Knowing that they were going to part ways with Cooks, the Saints signed a cheaper deep threat in veteran receiver Ted Ginn Jr., who can help open things up for receivers Michael Thomas and Willie Snead and tight end Coby Fleener, among others. They also beefed up their offensive line with standout young right guard Larry Warford from the Detroit Lions.

So the prediction here is that New Orleans still posts a top-three offense in 2017.

But here is the much greater question: Will the Saints finally post a winning record after three straight 7-9 seasons?

It’s hard to argue that the No. 32 pick in the draft, which New Orleans got from the New England Patriots in the Cooks trade, will suddenly transform their defense into a playoff-caliber unit on its own. (Heck, the Saints might even wind up using that pick on a new, cheaper offensive playmaker. Wouldn’t Christian McCaffrey be fun?)

But the No. 32 pick in the draft is still a valuable commodity -- and it now adds to a pretty good collection of resources the Saints have this offseason, which started with nearly $30 million in salary-cap space.

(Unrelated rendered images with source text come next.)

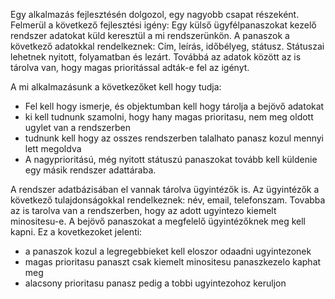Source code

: Egy alkalmazás fejlesztésén dolgozol, egy nagyobb csapat részeként.
Felmerül a következő fejlesztési igény:
Egy külső ügyfélpanaszokat kezelő rendszer adatokat küld keresztül a mi rendszerünkön.
A panaszok a következő adatokkal rendelkeznek:
Cím, leírás, időbélyeg, státusz. Státuszai lehetnek nyitott, folyamatban és lezárt. Továbbá az adatok között az is tárolva van, hogy magas prioritással adták-e fel az igényt.

A mi alkalmazásunk a következőket kell hogy tudja:
- Fel kell hogy ismerje, és objektumban kell hogy tárolja a bejövő adatokat
- ki kell tudnunk szamolni, hogy hany magas prioritasu, nem meg oldott ugylet van a rendszerben
- tudnunk kell hogy az osszes rendszerben talalhato panasz kozul mennyi lett megoldva
- A nagyprioritású, még nyitott státuszú panaszokat tovább kell küldenie egy másik rendszer adattáraba.

A rendszer adatbázisában el vannak tárolva ügyintézők is. Az ügyintézők a következő tulajdonságokkal rendelkeznek: név, email, telefonszam. Tovabba az is tarolva van a rendszerben, hogy az adott ugyintezo kiemelt minositesu-e. A bejövő panaszokat a megfelelő ügyintézőknek meg kell kapni. Ez a kovetkezoket jelenti:

- a panaszok kozul a legregebbieket kell eloszor odaadni ugyintezonek
- magas prioritasu panaszt csak kiemelt minositesu panaszkezelo kaphat meg
- alacsony prioritasu panasz pedig a tobbi ugyintezohoz keruljon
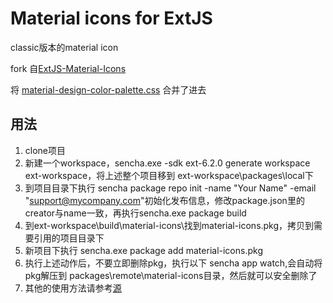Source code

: # Material icons for ExtJS

classic版本的material icon

fork 自[ExtJS-Material-Icons](https://github.com/RichardStyles/ExtJS-Material-Icons)

将 [material-design-color-palette.css](https://github.com/zavoloklom/material-design-color-palette/tree/master/css) 合并了进去

## 用法
1. clone项目
2. 新建一个workspace，sencha.exe -sdk ext-6.2.0 generate workspace ext-workspace，将上述整个项目移到 ext-workspace\packages\local下
3. 到项目目录下执行   sencha package repo init -name "Your Name" -email "support@mycompany.com"初始化发布信息，修改package.json里的creator与name一致，再执行sencha.exe package build
4. 到ext-workspace\build\material-icons\找到material-icons.pkg，拷贝到需要引用的项目目录下
5. 新项目下执行 sencha.exe package add material-icons.pkg
6. 执行上述动作后，不要立即删除pkg，执行以下 sencha app watch,会自动将pkg解压到 packages\remote\material-icons目录，然后就可以安全删除了
7. 其他的使用方法请参考[源](http://zavoloklom.github.io/material-design-iconic-font/examples.html)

Really, this trade was almost a carbon copy of the shocking Graham deal to the Seattle Seahawks two years ago -- right down to hints of discontent between player and team (this time over Cooks' role in the offense and perhaps the trade talks themselves).

Graham had recently become the most expensive skill-position player in Saints history with a contract worth $10 million per year, and the Saints saw him as a valuable trade commodity that was somewhat expendable to them.

The Saints sent Graham and a third-round pick to Seattle for the No. 31 pick in the draft and center Max Unger.

Now, it’s too bad that the Saints didn’t get a veteran player this time like Unger (who has turned out to be the best piece in that deal so far). But they did have to give up a third-rounder in that deal to get Unger. So the value isn’t all that different.

Ultimately, that deal didn’t make the Saints any better -- they were 7-9 before it, they’ve been 7-9 ever since.

But the offense did absorb Graham’s loss -- just as it absorbed the losses of Bush, Sproles, Ivory, Stills, Marques Colston, Lance Moore, Robert Meachem, Pierre Thomas and others.

So the Saints were comfortable making the same bet once again.